Although smaller than the vast services sector, manufacturing has been a driver of the economic recovery helped by demand from emerging markets and corporate inventory building. But efforts to slow China's rapid rate of growth, as rising oil prices, Middle East unrest and the Japanese earthquake could all could stymie further gains.
Manufacturing is running strong right now, but we may be turning the corner, given the moderation in Asia, especially China, said Yelena Shulyatyeva, U.S. economist at BNP Paribas in New York.
Lofty oil prices helped drive U.S. import prices higher in February for the fifth consecutive month, a separate report showed.
The Empire State general business conditions index rose to 17.50 from 15.43 in February, topping a Reuters forecast of 17.00. It was the highest level since June 2010, but the new orders and shipments indexes both declined, suggesting there was some underlying weakness.

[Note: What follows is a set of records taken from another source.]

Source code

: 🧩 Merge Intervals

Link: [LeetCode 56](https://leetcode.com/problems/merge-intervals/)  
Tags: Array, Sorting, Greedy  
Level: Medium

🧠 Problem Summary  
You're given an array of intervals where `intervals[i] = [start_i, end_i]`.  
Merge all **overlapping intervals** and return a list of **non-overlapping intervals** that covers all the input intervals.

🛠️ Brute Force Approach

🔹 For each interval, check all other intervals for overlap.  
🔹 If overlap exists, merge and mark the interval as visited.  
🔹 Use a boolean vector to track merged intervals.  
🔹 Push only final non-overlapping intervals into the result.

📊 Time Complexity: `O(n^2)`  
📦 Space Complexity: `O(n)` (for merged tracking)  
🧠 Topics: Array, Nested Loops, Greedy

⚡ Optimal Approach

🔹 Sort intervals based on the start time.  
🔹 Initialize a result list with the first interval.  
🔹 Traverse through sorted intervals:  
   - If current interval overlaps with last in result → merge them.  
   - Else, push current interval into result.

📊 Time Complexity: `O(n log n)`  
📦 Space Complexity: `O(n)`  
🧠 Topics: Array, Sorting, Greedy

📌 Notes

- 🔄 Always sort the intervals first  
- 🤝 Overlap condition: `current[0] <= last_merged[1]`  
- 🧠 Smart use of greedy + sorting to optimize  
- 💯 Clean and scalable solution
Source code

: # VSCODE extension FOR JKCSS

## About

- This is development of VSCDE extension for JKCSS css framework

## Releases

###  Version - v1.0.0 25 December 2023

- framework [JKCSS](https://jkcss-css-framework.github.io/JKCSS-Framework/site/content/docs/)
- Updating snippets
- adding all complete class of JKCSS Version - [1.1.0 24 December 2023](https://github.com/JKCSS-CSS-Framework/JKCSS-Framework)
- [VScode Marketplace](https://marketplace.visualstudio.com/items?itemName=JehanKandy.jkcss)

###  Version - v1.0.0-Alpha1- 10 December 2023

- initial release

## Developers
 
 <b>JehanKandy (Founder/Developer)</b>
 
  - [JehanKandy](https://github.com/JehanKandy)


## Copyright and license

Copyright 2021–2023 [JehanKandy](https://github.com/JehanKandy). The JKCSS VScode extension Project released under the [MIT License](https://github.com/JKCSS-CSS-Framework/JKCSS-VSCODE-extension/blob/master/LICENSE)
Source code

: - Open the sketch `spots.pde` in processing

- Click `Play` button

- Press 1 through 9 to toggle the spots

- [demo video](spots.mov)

New orders have moderated quite a lot. It's sending a weaker signal about manufacturing than what the headline number suggests, said Shulyatyeva.
The new orders index fell to 5.81 from 11.80, while shipments declined to 1.62 from 11.31.
The prices paid index rose to 53.25, the highest level since August 2008, from 45.78. Prices received also rose as manufacturers passed along costs.
In a positive sign, employment gauges expanded. The index for the number of employees rose to 9.09 from 3.61 in February, and the average employee workweek index was up at 15.58 from 6.02.
Despite recent signs of improvement in the labor market, the pace of hiring has been slow.
Chris Low, chief economist at FTN Financial, said the Empire State index is more volatile than the national report from the Institute for Supply Management and the regional figures from Chicago and Philadelphia, especially given the rough weather conditions in January and February.
The survey suggests a pickup in hiring in March but a slowdown in the leading components of the index, which may lead to a slowdown down the road. In the meantime, price pressures are evident, but it is not yet translating into efforts to control payroll costs, according to Low.
PRICES IN PLAY
Import prices jumped 1.4 percent, a U.S. Labor Department report showed on Tuesday. Fuel import prices accounted for most of the increase, rising 4.0 percent compared to non-fuel prices which rose 0.3 percent.
With gasoline prices rising, inflation pressure will remain high for the next several months, according to Wells Fargo analysts.
Inflation concerns recently have come to the forefront on worries that rising energy and commodity prices could temper the economic recovery.
The Federal Reserve said in a statement following its rate-setting meeting that inflation concerns surrounding a recent spike in energy and food prices would most likely prove transitory.
The central bank also maintained its ultra-loose monetary policy, as expected, saying the economy was gaining traction.
The data releases were largely ignored by financial markets where investors remained focused on the fallout from the natural disaster and nuclear crisis in Japan. U.S. stocks trimmed some losses in the afternoon following the Fed statement.
Investors will get another look at the potential for inflation later in the week with reports on producer and consumer prices. Producer prices are expected to rise for an eighth month, though the index is likely to have slowed from January, while the core consumer price measure is expected to slow.
In other data, U.S. homebuilder sentiment in March ticked up to its highest level since May 2010 after stagnating at the same level for four months but was still well below levels regarded as healthy, a survey released on Tuesday showed.